The event was sponsored by the Colorado chapter of the American Jewish Committee. MediaCentral is a Jerusalem-based organization that provides support for journalists based in or visiting Israel, the Palestinian territories and the region. MediaCentral seeks to promote fair, comprehensive news coverage of events in the Middle East.
MediaCentral’s mission is vital, Green said, because journalists have a challenging job researching and reporting the region’s news accurately.
To give scant attention to Christians in the Middle East, Green said, is a “dangerous” media approach. He noted that the Iraqi Church has declined to a few hundred thousand members from about 1.5 million before the war. Christians make up 40 percent of Iraqi refugees, a hugely disproportionate figure.
In Lebanon, Green said, decades of war and subsequent emigration have diminished the former majority Christian community to a minority. In the Palestinian territories, the Islamization of the Palestinian national movement, the Fatah-Hamas rivalry, and occasional anti-Christian attacks have provoked waves of Christian emigration.
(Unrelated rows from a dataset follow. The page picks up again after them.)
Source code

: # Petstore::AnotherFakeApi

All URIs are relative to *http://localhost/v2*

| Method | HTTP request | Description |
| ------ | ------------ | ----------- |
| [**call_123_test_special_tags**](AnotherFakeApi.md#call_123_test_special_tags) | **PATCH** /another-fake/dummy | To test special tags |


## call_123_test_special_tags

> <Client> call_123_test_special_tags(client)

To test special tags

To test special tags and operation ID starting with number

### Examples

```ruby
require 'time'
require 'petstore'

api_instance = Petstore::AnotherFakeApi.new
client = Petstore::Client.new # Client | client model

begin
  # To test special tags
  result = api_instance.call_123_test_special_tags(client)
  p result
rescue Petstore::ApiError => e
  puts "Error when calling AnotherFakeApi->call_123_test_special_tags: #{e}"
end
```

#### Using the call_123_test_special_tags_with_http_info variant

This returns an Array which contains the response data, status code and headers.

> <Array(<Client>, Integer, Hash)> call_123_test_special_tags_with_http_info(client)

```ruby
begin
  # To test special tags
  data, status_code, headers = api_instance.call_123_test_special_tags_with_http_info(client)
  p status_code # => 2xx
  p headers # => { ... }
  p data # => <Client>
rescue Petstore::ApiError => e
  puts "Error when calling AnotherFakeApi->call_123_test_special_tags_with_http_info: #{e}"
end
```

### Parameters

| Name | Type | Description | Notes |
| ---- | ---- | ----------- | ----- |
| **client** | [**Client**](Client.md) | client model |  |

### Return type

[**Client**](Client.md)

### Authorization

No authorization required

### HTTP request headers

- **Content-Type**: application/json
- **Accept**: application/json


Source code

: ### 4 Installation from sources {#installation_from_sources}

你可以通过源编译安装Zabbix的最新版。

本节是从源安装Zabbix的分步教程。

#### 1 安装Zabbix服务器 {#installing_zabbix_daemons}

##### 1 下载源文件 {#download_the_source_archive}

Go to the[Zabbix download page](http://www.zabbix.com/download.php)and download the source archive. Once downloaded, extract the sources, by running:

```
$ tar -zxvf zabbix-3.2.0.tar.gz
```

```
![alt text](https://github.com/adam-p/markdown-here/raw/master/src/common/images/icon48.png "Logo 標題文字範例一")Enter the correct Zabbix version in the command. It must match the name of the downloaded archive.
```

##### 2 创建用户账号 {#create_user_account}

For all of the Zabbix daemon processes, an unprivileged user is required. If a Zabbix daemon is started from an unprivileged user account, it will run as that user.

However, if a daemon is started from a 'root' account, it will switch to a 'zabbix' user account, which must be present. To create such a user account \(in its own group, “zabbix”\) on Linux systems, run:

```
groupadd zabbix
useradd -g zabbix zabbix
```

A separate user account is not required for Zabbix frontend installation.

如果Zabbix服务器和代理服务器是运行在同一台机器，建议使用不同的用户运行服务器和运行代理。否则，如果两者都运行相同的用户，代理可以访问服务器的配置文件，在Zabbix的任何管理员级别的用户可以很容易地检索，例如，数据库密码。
Christians comprised 60 percent of Bethlehem’s population in 1992, he said. Today, they make up a mere 15 percent, with only a 2 percent Christian presence in all the Palestinian territories.
The ancient Coptic Christian community of Egypt, historically the largest in the Middle East, has also been reduced to a politically and socially weak minority, Green said.
Destabilizing factors in the Middle East run far deeper than the Israeli-Palestinian conflict, Green said. A widespread lack of basic human rights dominates much of the Middle East, he said, with widespread violations of freedom of speech, the right to assemble for a lawful purpose, education and literacy, a free press, the right to vote in free elections, the rights of women, and the right to freedom of religion.
Political coercion, intellectual repression and gender discrimination continue to shape a regressive environment that feeds extremism, Green said. Democratization and basic human rights are the antidote, he asserted.
Green was a policy adviser to Natan Sharansky, former deputy prime minister of Israel, for more than a decade and served as a senior member of Sharansky’s staff, where he was responsible for engaging civil society activists in the Palestinian territories and wider Arab and Muslim world.
Phil Webb is ecumenical and interfaith officer for the Denver Archdiocese.